Jughead squinted at his CallerID, partially in shock that he hadn’t deleted the number years before. He hit the green button and lifted the phone to his ear.

“Hello?”

“Jughead! It’s me, Kevin Keller, from high school, remember?”

They went to the same high school in the same way that Jughead theoretically lived on the same planet as Nicki Minaj. He knew it to be true, yet all he had to go on was Twitter and a vague understanding of how physics and time worked.

“Yeah, sure, what’s up man?” Jughead looked towards Archie, who was coming out of his room in his swim trunks, he pointed towards his phone and mouthed Kevin Keller. It occurred to him that there was a reason Kevin could be calling. “Do you want to speak to Arch?”

“You guys live together? that is so sweet. No. I wanted to give you the skinny on the weirdest thing that happened today.”

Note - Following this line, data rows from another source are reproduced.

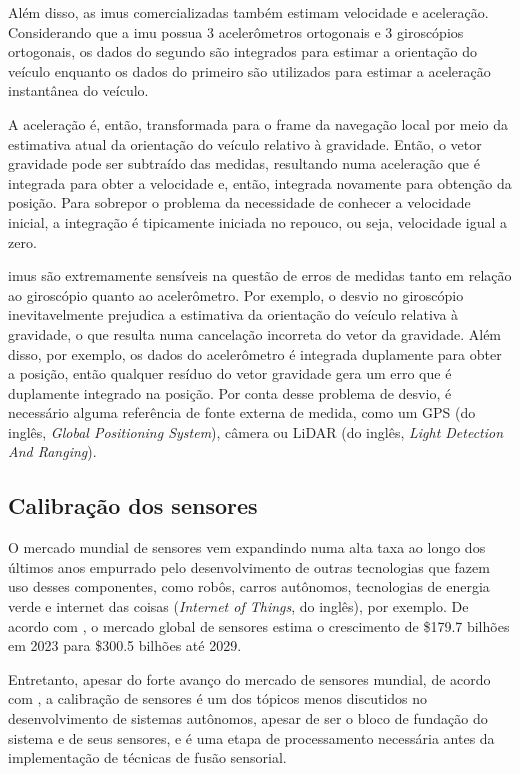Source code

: \documentclass[acronym, symbols, table]{fei}
\begin{document}
				Além disso, as \acrshort{imu}s comercializadas também estimam velocidade e aceleração. Considerando que a \acrshort{imu} possua 3 acelerômetros ortogonais e 3 giroscópios ortogonais, os dados do segundo são integrados para estimar a orientação do veículo enquanto os dados do primeiro são utilizados para estimar a aceleração instantânea do veículo.
				
				A aceleração é, então, transformada para o frame da navegação local por meio da estimativa atual da orientação do veículo relativo à gravidade. Então, o vetor gravidade pode ser subtraído das medidas, resultando numa aceleração que é integrada para obter a velocidade e, então, integrada novamente para obtenção da posição. Para sobrepor o problema da necessidade de conhecer a velocidade inicial, a integração é tipicamente iniciada no repouco, ou seja, velocidade igual a zero.
				
				\acrshort{imu}s são extremamente sensíveis na questão de erros de medidas tanto em relação ao giroscópio quanto ao acelerômetro. Por exemplo, o desvio no giroscópio inevitavelmente prejudica a estimativa da orientação do veículo relativa à gravidade, o que resulta numa cancelação incorreta do vetor da gravidade. Além disso, por exemplo, os dados do acelerômetro é integrada duplamente para obter a posição, então qualquer resíduo do vetor gravidade gera um erro que é duplamente integrado na posição. Por conta desse problema de desvio, é necessário alguma referência de fonte externa de medida, como um GPS (do inglês, \textit{Global Positioning System}), câmera ou LiDAR (do inglês, \textit{Light Detection And Ranging}).
		
		\subsection{Calibração dos sensores}\label{sec:calibracao_sensores}
		
		O mercado mundial de sensores vem expandindo numa alta taxa ao longo dos últimos anos empurrado pelo desenvolvimento de outras tecnologias que fazem uso desses componentes, como robôs, carros autônomos, tecnologias de energia verde e internet das coisas (\textit{Internet of Things}, do inglês), por exemplo. De acordo com \textcite{sensor_market}, o mercado global de sensores estima o crescimento de \$179.7 bilhões em 2023 para \$300.5 bilhões até 2029.
		
		Entretanto, apesar do forte avanço do mercado de sensores mundial, de acordo com \textcite{calibration_av}, a calibração de sensores é um dos tópicos menos discutidos no desenvolvimento de sistemas autônomos, apesar de ser o bloco de fundação do sistema e de seus sensores, e é uma etapa de processamento necessária antes da implementação de técnicas de fusão sensorial.
		
\end{document}
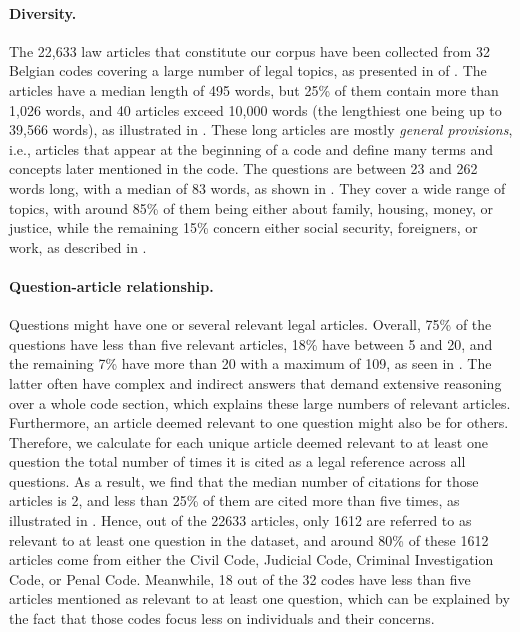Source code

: \documentclass[11pt]{article}
\begin{document}
\paragraph{Diversity.}
The 22,633 law articles that constitute our corpus have been collected from 32 Belgian codes covering a large number of legal topics, as presented in  of . The articles have a median length of 495 words, but 25\% of them contain more than 1,026 words, and 40 articles exceed 10,000 words (the lengthiest one being up to 39,566 words), as illustrated in . These long articles are mostly \textit{general provisions}, i.e., articles that appear at the beginning of a code and define many terms and concepts later mentioned in the code. The questions are between 23 and 262 words long, with a median of 83 words, as shown in . They cover a wide range of topics, with around 85\% of them being either about family, housing, money, or justice, while the remaining 15\% concern either social security, foreigners, or work, as described in .

\paragraph{Question-article relationship.}
Questions might have one or several relevant legal articles. Overall, 75\% of the questions have less than five relevant articles, 18\% have between 5 and 20, and the remaining 7\% have more than 20 with a maximum of 109, as seen in . The latter often have complex and indirect answers that demand extensive reasoning over a whole code section, which explains these large numbers of relevant articles. Furthermore, an article deemed relevant to one question might also be for others. Therefore, we calculate for each unique article deemed relevant to at least one question the total number of times it is cited as a legal reference across all questions. As a result, we find that the median number of citations for those articles is 2, and less than 25\% of them are cited more than five times, as illustrated in . Hence, out of the 22633 articles, only 1612 are referred to as relevant to at least one question in the dataset, and around 80\% of these 1612 articles come from either the Civil Code, Judicial Code, Criminal Investigation Code, or Penal Code. Meanwhile, 18 out of the 32 codes have less than five articles mentioned as relevant to at least one question, which can be explained by the fact that those codes focus less on individuals and their concerns.
\end{document}
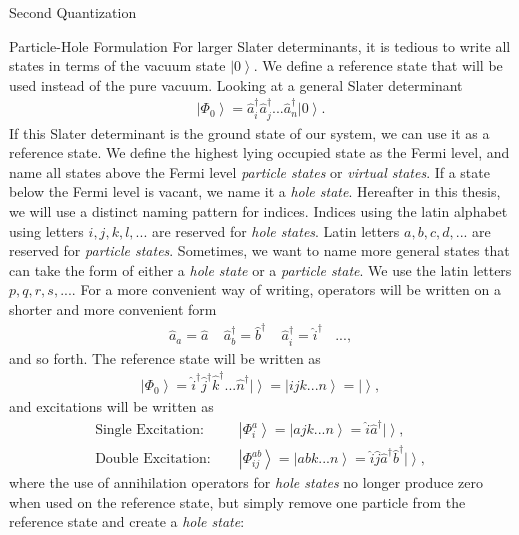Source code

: \documentclass[twoside,english]{uiofysmaster}
\begin{document}
\begin{chapter}{Second Quantization}
	\begin{section}{Particle-Hole Formulation}
		For larger Slater determinants, it is tedious to write all states in terms of the vacuum state $\left| 0 \right>$. We define a reference state that will be used instead of the pure vacuum. Looking at a general Slater determinant
		\begin{align}
			\left| \Phi_0 \right> = \hat a_i^\dagger \hat a_j^\dagger ... \hat a_n^\dagger \left| 0 \right>.
		\end{align}
		If this Slater determinant is the ground state of our system, we can use it as a reference state. We define the highest lying occupied state as the Fermi level, and name all states above the Fermi level \textit{particle states} or \textit{virtual states}. If a state below the Fermi level is vacant, we name it a \textit{hole state}. Hereafter in this thesis, we will use a distinct naming pattern for indices. Indices using the latin alphabet using letters $i, j, k, l, ...$ are reserved for \textit{hole states}. Latin letters $a, b, c, d, ...$ are reserved for \textit{particle states}. Sometimes, we want to name more general states that can take the form of either a \textit{hole state} or a \textit{particle state}. We use the latin letters $p, q, r, s, ...$. For a more convenient way of writing, operators will be written on a shorter and more convenient form
		\begin{align}
			\hat a_a = \hat a \:\:\:\:\: \hat a_b^\dagger = \hat b^\dagger \:\:\:\:\: \hat a_i^\dagger = \hat i^\dagger \:\:\:\: ... ,
		\end{align}
		and so forth. The reference state will be written as 
		\begin{align}
			\left| \Phi_0 \right> = \hat i^\dagger \hat j^\dagger \hat k^\dagger ... \hat n^\dagger \left| \right> = \left| ijk ... n \right> = \left| \right>,
		\end{align}
		and excitations will be written as
		\begin{align}
			\text{Single Excitation: }\:\:\:\:& \left| \Phi_i^a \right> = \left| ajk ... n \right> = \hat i \hat a^\dagger \left| \right>, \\
			\text{Double Excitation: }\:\:\:\:& \left| \Phi_{ij}^{ab} \right> = \left| abk ... n \right> = \hat i \hat j \hat a^\dagger \hat b^\dagger \left| \right> ,
		\end{align}
		where the use of annihilation operators for \textit{hole states} no longer produce zero when used on the reference state, but simply remove one particle from the reference state and create a \textit{hole state}:

\end{section}
\end{chapter}
\end{document}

“Alright,” Jughead shrugged, itching his head under his beanie, “shoot?”

“So you know how sometimes, if I’m waiting for my dad, I just sit at the station and I answer the phones and pretend to work there?”

Jughead wanted to point out that it’s illegal but he doesn’t.

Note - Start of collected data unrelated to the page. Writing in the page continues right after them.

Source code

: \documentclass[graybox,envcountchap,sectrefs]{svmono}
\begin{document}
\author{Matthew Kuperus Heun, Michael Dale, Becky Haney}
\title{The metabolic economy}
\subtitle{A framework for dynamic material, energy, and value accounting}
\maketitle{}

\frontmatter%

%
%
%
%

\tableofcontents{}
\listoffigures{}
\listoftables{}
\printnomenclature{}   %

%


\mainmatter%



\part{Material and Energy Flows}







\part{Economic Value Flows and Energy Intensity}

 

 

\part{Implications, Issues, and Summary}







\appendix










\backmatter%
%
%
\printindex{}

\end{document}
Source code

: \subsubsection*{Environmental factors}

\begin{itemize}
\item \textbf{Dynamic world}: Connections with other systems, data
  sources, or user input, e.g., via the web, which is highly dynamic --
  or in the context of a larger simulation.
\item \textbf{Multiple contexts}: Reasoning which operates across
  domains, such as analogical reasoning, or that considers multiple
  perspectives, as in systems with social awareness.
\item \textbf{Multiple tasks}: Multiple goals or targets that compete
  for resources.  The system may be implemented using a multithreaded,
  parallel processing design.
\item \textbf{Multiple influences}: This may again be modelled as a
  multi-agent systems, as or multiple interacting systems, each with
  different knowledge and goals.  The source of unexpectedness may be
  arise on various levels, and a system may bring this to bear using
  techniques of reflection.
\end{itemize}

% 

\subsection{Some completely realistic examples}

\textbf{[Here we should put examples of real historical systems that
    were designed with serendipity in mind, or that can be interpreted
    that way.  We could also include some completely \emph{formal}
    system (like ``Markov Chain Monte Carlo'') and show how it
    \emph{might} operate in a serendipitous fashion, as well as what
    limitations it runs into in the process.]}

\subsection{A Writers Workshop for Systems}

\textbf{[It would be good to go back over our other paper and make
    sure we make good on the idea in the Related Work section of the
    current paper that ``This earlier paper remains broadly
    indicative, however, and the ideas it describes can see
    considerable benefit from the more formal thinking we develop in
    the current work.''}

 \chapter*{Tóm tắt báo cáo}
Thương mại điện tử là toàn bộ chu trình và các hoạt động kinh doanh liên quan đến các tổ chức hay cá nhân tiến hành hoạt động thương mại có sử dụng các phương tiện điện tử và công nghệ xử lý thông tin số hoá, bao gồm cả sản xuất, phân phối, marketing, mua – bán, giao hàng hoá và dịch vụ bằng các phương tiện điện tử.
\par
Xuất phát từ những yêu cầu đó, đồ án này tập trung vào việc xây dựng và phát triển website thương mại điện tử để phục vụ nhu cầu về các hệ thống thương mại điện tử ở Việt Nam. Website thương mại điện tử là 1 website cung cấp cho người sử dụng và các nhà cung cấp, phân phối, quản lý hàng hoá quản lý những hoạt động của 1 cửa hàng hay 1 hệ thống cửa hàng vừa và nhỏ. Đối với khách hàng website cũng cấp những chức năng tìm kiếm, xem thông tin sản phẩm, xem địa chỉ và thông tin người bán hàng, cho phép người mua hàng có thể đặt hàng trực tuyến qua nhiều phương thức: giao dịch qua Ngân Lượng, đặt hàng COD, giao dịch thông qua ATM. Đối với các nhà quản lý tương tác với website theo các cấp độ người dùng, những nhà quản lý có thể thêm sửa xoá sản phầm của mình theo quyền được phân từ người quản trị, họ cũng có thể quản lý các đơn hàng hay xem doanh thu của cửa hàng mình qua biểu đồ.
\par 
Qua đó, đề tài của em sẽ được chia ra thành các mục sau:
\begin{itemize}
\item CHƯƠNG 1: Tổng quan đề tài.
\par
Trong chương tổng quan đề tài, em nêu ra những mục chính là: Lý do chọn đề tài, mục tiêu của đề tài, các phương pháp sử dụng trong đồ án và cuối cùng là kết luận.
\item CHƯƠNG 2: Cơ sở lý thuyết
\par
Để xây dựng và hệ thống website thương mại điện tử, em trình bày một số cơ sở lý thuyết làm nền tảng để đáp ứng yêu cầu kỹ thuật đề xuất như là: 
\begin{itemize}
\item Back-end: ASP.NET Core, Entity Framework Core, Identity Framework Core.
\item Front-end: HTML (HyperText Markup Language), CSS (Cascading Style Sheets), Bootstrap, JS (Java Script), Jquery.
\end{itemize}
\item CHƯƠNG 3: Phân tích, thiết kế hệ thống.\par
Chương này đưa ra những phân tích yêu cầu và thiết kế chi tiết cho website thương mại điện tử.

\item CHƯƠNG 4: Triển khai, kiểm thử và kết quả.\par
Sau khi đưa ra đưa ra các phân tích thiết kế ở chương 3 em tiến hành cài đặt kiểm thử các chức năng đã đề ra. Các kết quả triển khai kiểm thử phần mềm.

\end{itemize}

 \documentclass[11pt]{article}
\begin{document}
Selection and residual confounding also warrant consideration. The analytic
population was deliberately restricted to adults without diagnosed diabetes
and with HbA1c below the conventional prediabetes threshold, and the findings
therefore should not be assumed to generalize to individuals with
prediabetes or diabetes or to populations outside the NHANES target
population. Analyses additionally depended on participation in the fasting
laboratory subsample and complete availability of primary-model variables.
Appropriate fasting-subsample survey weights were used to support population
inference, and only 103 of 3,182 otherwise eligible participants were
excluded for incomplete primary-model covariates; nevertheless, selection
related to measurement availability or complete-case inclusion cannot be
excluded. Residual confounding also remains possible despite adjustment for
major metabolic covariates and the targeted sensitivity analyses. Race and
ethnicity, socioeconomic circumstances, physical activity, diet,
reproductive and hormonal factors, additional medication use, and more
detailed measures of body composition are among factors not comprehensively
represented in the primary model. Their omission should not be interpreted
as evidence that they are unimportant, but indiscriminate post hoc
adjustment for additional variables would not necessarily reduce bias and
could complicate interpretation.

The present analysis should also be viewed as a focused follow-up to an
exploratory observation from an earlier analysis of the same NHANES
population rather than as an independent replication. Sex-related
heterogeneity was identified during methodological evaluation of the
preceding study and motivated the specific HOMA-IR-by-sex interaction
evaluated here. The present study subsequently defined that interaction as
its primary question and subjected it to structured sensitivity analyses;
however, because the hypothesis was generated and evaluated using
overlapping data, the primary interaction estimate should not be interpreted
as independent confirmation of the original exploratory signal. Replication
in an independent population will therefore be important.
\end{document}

“Well, today I get a call asking about one Forsythe Pendleton Jones the Third–”

“Wait, someone called me by my name?”

“Oh yeah, hold on to your hat my baby darling, ‘cause it gets weirder. She says she’s writing a paper on up-and-coming crime fiction novels, and I had no idea you were writing crime novels. I figured that I should just roll with it, and I talk about how you were always clacking away at your keyboard while hanging out with your friends.”

“Yeah? What’d she ask?”

“What kind of friends you had, I said you hung out with all the southside kids with a sprinkle of Archie and Cheryl. I didn’t name them of course. She asked if there was a tattoo parlor you all hung around to which I said that you certainly all had tats but I had no idea where you got them, and then she asked if you were in a gang, and at that point I realized you probably didn’t want me telling some reporter out of Long Island that you rolled deep with the Serpents so I said you were a good Christian boy. Who did his homework and kept his head down and wrote disturbing short fiction for the Blue and Gold.”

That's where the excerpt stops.